Data excerpts:
══════════════════════════════

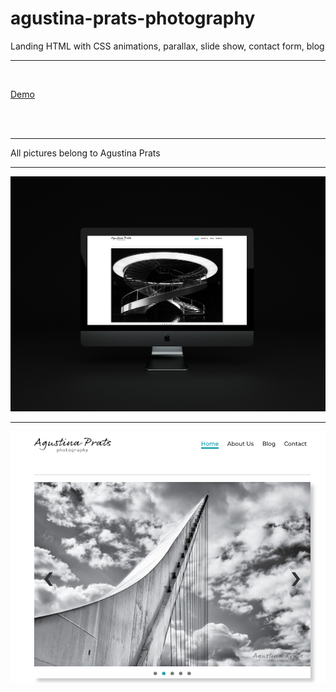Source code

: # agustina-prats-photography
Landing HTML with CSS animations, parallax, slide show, contact form, blog
<hr>
<br/>
<p><a href="https://agusprats.github.io/agustina-prats-photography/" rel="nofollow">Demo</a></p>

<br/>
<br/>
<hr>
All pictures belong to Agustina Prats<br/>
<hr>
<img src="mockup.png">
<hr/>
<img src="app.png">
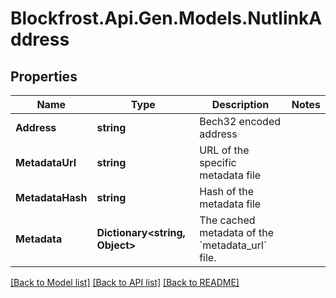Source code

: # Blockfrost.Api.Gen.Models.NutlinkAddress
## Properties

Name | Type | Description | Notes
------------ | ------------- | ------------- | -------------
**Address** | **string** | Bech32 encoded address | 
**MetadataUrl** | **string** | URL of the specific metadata file | 
**MetadataHash** | **string** | Hash of the metadata file | 
**Metadata** | **Dictionary&lt;string, Object&gt;** | The cached metadata of the &#x60;metadata_url&#x60; file. | 

[[Back to Model list]](../README.md#documentation-for-models) [[Back to API list]](../README.md#documentation-for-api-endpoints) [[Back to README]](../README.md)

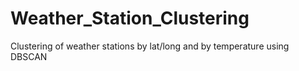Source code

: # Weather_Station_Clustering
Clustering of weather stations by lat/long and by temperature using DBSCAN
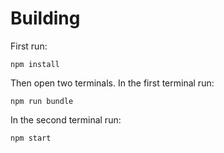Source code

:# Building

First run:

    npm install

Then open two terminals. In the first terminal run:

    npm run bundle

In the second terminal run:

    npm start
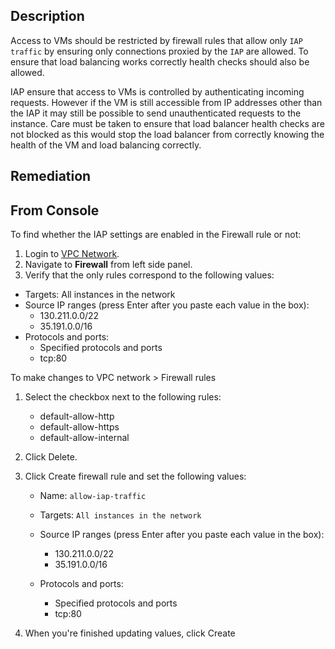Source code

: ## Description

Access to VMs should be restricted by firewall rules that allow only `IAP traffic` by ensuring only connections proxied by the `IAP` are allowed. To ensure that load balancing works correctly health checks should also be allowed.

IAP ensure that access to VMs is controlled by authenticating incoming requests. However if the VM is still accessible from IP addresses other than the IAP it may still be possible to send unauthenticated requests to the instance. Care must be taken to ensure that load balancer health checks are not blocked as this would stop the load balancer from correctly knowing the health of the VM and load balancing correctly.

## Remediation

## From Console

To find whether the IAP settings are enabled in the Firewall rule or not:

1. Login to [VPC Network](https://console.cloud.google.com/networking/networks/).
2. Navigate to **Firewall** from left side panel.
3. Verify that the only rules correspond to the following values:
  - Targets: All instances in the network
  - Source IP ranges (press Enter after you paste each value in the box):
    - 130.211.0.0/22
    - 35.191.0.0/16
  - Protocols and ports:
    - Specified protocols and ports
    - tcp:80

To make changes to VPC network > Firewall rules

1. Select the checkbox next to the following rules:
    - default-allow-http
    - default-allow-https
    - default-allow-internal
2. Click Delete.
3. Click Create firewall rule and set the following values:

    - Name: `allow-iap-traffic`
    - Targets: `All instances in the network`
    - Source IP ranges (press Enter after you paste each value in the box):
      - 130.211.0.0/22
      - 35.191.0.0/16

    - Protocols and ports:
      - Specified protocols and ports
      - tcp:80

4. When you're finished updating values, click Create
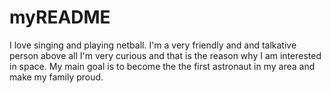 # myREADME

I love singing and playing netball. I'm a very friendly and and talkative person above all I'm very curious and that is the reason why I am interested in space. My main goal is to become the the first astronaut in my area and make my family proud.
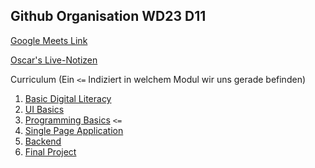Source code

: ## Github Organisation WD23 D11

[Google Meets Link](https://meet.google.com/wiz-etbj-kck) 

[Oscar's Live-Notizen](https://docs.google.com/document/d/1AvFpG8utW4j1hZ4gME_9Zr-l9mgWvI3O14_yFSa0Nis/edit)

Curriculum (Ein `<=` Indiziert in welchem Modul wir uns gerade befinden)
1. [Basic Digital Literacy](https://github.com/FBW-WD-23-D11/basic-digital-literacy)
2. [UI Basics](https://github.com/FBW-WD-23-D11/ui-basics)
3. [Programming Basics](https://github.com/FBW-WD-23-D11/programming-basics) `<=`
4. [Single Page Application](https://github.com/FBW-WD-23-D11/single-page-application) 
5. [Backend](https://github.com/FBW-WD-23-D11/backend)
6. [Final Project](https://github.com/FBW-WD-23-D11/final-project) 

<!--

**Here are some ideas to get you started:**

🙋‍♀️ A short introduction - what is your organization all about?
🌈 Contribution guidelines - how can the community get involved?
👩‍💻 Useful resources - where can the community find your docs? Is there anything else the community should know?
🍿 Fun facts - what does your team eat for breakfast?
🧙 Remember, you can do mighty things with the power of [Markdown](https://docs.github.com/github/writing-on-github/getting-started-with-writing-and-formatting-on-github/basic-writing-and-formatting-syntax)
-->
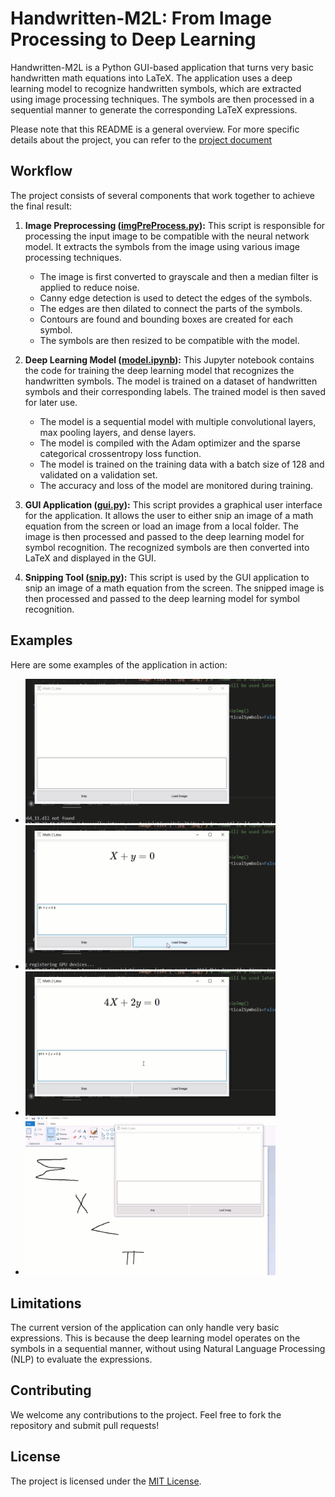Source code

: # Handwritten-M2L: From Image Processing to Deep Learning

Handwritten-M2L is a Python GUI-based application that turns very basic handwritten math equations into LaTeX. The application uses a deep learning model to recognize handwritten symbols, which are extracted using image processing techniques. The symbols are then processed in a sequential manner to generate the corresponding LaTeX expressions.

Please note that this README is a general overview. For more specific details about the project, you can refer to the 
[project document](./G12_Ashraf196280_Farah194233_Jacinta206562.pdf)

## Workflow

The project consists of several components that work together to achieve the final result:

1. **Image Preprocessing ([imgPreProcess.py](imgPreProcess.py)):** This script is responsible for processing the input image to be compatible with the neural network model. It extracts the symbols from the image using various image processing techniques.
    - The image is first converted to grayscale and then a median filter is applied to reduce noise.
    - Canny edge detection is used to detect the edges of the symbols.
    - The edges are then dilated to connect the parts of the symbols.
    - Contours are found and bounding boxes are created for each symbol.
    - The symbols are then resized to be compatible with the model.

2. **Deep Learning Model ([model.ipynb](model.ipynb)):** This Jupyter notebook contains the code for training the deep learning model that recognizes the handwritten symbols. The model is trained on a dataset of handwritten symbols and their corresponding labels. The trained model is then saved for later use.
    - The model is a sequential model with multiple convolutional layers, max pooling layers, and dense layers.
    - The model is compiled with the Adam optimizer and the sparse categorical crossentropy loss function.
    - The model is trained on the training data with a batch size of 128 and validated on a validation set.
    - The accuracy and loss of the model are monitored during training.

4. **GUI Application ([gui.py](gui.py)):** This script provides a graphical user interface for the application. It allows the user to either snip an image of a math equation from the screen or load an image from a local folder. The image is then processed and passed to the deep learning model for symbol recognition. The recognized symbols are then converted into LaTeX and displayed in the GUI.

5. **Snipping Tool ([snip.py](snip.py)):** This script is used by the GUI application to snip an image of a math equation from the screen. The snipped image is then processed and passed to the deep learning model for symbol recognition.

## Examples

Here are some examples of the application in action:

- <img
  src="https://github.com/OdyAsh/Handwritten-M2L/blob/main/output1.gif"
  style="display: inline-block; margin: 0 auto; max-width: 400px" />
- <img
  src="https://github.com/OdyAsh/Handwritten-M2L/blob/main/output2.gif"
  style="display: inline-block; margin: 0 auto; max-width: 400px">
- <img
  src="https://github.com/OdyAsh/Handwritten-M2L/blob/main/output3.gif"
  style="display: inline-block; margin: 0 auto; max-width: 400px">
- <img
  src="https://github.com/OdyAsh/Handwritten-M2L/blob/main/output4.gif"
  style="display: inline-block; margin: 0 auto; max-width: 400px">

## Limitations

The current version of the application can only handle very basic expressions. This is because the deep learning model operates on the symbols in a sequential manner, without using Natural Language Processing (NLP) to evaluate the expressions.

## Contributing

We welcome any contributions to the project. Feel free to fork the repository and submit pull requests!

## License

The project is licensed under the [MIT License](https://choosealicense.com/licenses/mit/).
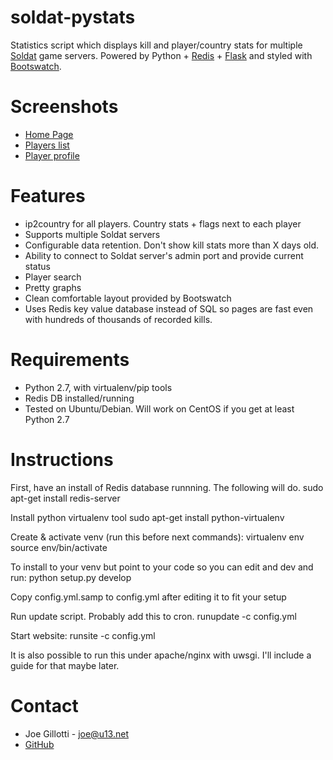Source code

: # soldat-pystats

Statistics script which displays kill and player/country stats for multiple
[Soldat](http://soldat.pl/) game servers. Powered by Python + [Redis](http://redis.io/) + [Flask](http://flask.pocoo.org/) and styled with [Bootswatch](http://bootswatch.com/).

# Screenshots

 - [Home Page](http://jrgp.us/screenshots/soldat-pystats1.png)
 - [Players list](http://jrgp.us/screenshots/soldat-pystats2.png)
 - [Player profile](http://jrgp.us/screenshots/soldat-pystats3.png)

# Features

 - ip2country for all players. Country stats + flags next to each player
 - Supports multiple Soldat servers
 - Configurable data retention. Don't show kill stats more than X days old.
 - Ability to connect to Soldat server's admin port and provide current status
 - Player search
 - Pretty graphs
 - Clean comfortable layout provided by Bootswatch
 - Uses Redis key value database instead of SQL so pages are fast even with
   hundreds of thousands of recorded kills.

# Requirements

- Python 2.7, with virtualenv/pip tools
- Redis DB installed/running
- Tested on Ubuntu/Debian. Will work on CentOS if you get at least Python 2.7

# Instructions

First, have an install of Redis database runnning. The following will do.
    sudo apt-get install redis-server

Install python virtualenv tool
    sudo apt-get install python-virtualenv

Create & activate venv (run this before next commands):
    virtualenv env
    source env/bin/activate

To install to your venv but point to your code so you can edit and dev and run:
    python setup.py develop

Copy config.yml.samp to config.yml after editing it to fit your setup

Run update script. Probably add this to cron.
    runupdate -c config.yml

Start website:
    runsite -c config.yml

It is also possible to run this under apache/nginx with uwsgi. I'll include a
guide for that maybe later.

# Contact
 - Joe Gillotti - <joe@u13.net>
 - [GitHub](https://github.com/jrgp/soldat-pystats)

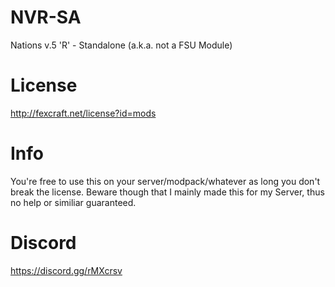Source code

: # NVR-SA
Nations v.5 'R' - Standalone (a.k.a. not a FSU Module)

# License
http://fexcraft.net/license?id=mods

# Info
You're free to use this on your server/modpack/whatever as long you don't break the license.
Beware though that I mainly made this for my Server, thus no help or similiar guaranteed.

# Discord
https://discord.gg/rMXcrsv
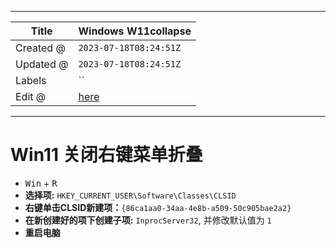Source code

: -----

| Title     | Windows W11collapse                                  |
| --------- | ---------------------------------------------------- |
| Created @ | `2023-07-18T08:24:51Z`                               |
| Updated @ | `2023-07-18T08:24:51Z`                               |
| Labels    | \`\`                                                 |
| Edit @    | [here](https://github.com/junxnone/xwiki/issues/282) |

-----

# Win11 关闭右键菜单折叠

  - <kbd>Win</kbd> + <kbd>R</kbd>
  - **选择项:** `HKEY_CURRENT_USER\Software\Classes\CLSID`
  - **右键单击CLSID新建项：**`{86ca1aa0-34aa-4e8b-a509-50c905bae2a2}`
  - **在新创建好的项下创建子项:** `InprocServer32`, 并修改默认值为 `1`
  - **重启电脑**
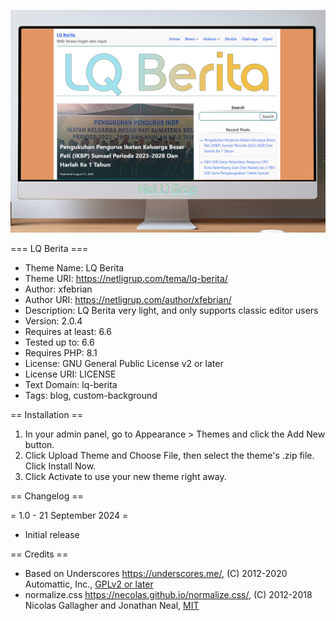 ![screenshot](screenshot.png)

=== LQ Berita ===

* Theme Name: LQ Berita
* Theme URI: https://netligrup.com/tema/lq-berita/
* Author: xfebrian
* Author URI: https://netligrup.com/author/xfebrian/
* Description: LQ Berita very light, and only supports classic editor users
* Version: 2.0.4
* Requires at least: 6.6
* Tested up to: 6.6
* Requires PHP: 8.1
* License: GNU General Public License v2 or later
* License URI: LICENSE
* Text Domain: lq-berita
* Tags: blog, custom-background

== Installation ==

1. In your admin panel, go to Appearance > Themes and click the Add New button.
2. Click Upload Theme and Choose File, then select the theme's .zip file. Click Install Now.
3. Click Activate to use your new theme right away.

== Changelog ==

= 1.0 - 21 September 2024 =
* Initial release

== Credits ==

* Based on Underscores https://underscores.me/, (C) 2012-2020 Automattic, Inc., [GPLv2 or later](https://www.gnu.org/licenses/gpl-2.0.html)
* normalize.css https://necolas.github.io/normalize.css/, (C) 2012-2018 Nicolas Gallagher and Jonathan Neal, [MIT](https://opensource.org/licenses/MIT)

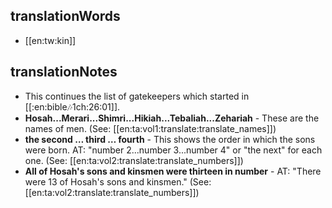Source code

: ## translationWords

* [[en:tw:kin]]

## translationNotes

* This continues the list of gatekeepers which started in [[:en:bible:notes:1ch:26:01]].
* **Hosah...Merari...Shimri...Hikiah...Tebaliah...Zehariah** - These are the names of men.  (See: [[en:ta:vol1:translate:translate_names]])
* **the second … third … fourth** - This shows the order in which the sons were born. AT: "number 2...number 3...number 4" or "the next" for each one.  (See: [[en:ta:vol2:translate:translate_numbers]])
* **All of Hosah's sons and kinsmen were thirteen in number** - AT: "There were 13 of Hosah's sons and kinsmen." (See: [[en:ta:vol2:translate:translate_numbers]])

══════════════════════════════

- PROMPT
Say again, word for word, the lines beginning at the top of the data and ending with the line that has "encoded address |". Skip the pictures.

- ANSWER TO THIS EXERCISE
Source code

: # agustina-prats-photography
Landing HTML with CSS animations, parallax, slide show, contact form, blog
<hr>
<br/>
<p><a href="https://agusprats.github.io/agustina-prats-photography/" rel="nofollow">Demo</a></p>

<br/>
<br/>
<hr>
All pictures belong to Agustina Prats<br/>
<hr>
<img src="mockup.png">
<hr/>
<img src="app.png">
Source code

: # Blockfrost.Api.Gen.Models.NutlinkAddress
## Properties

Name | Type | Description | Notes
------------ | ------------- | ------------- | -------------
**Address** | **string** | Bech32 encoded address | 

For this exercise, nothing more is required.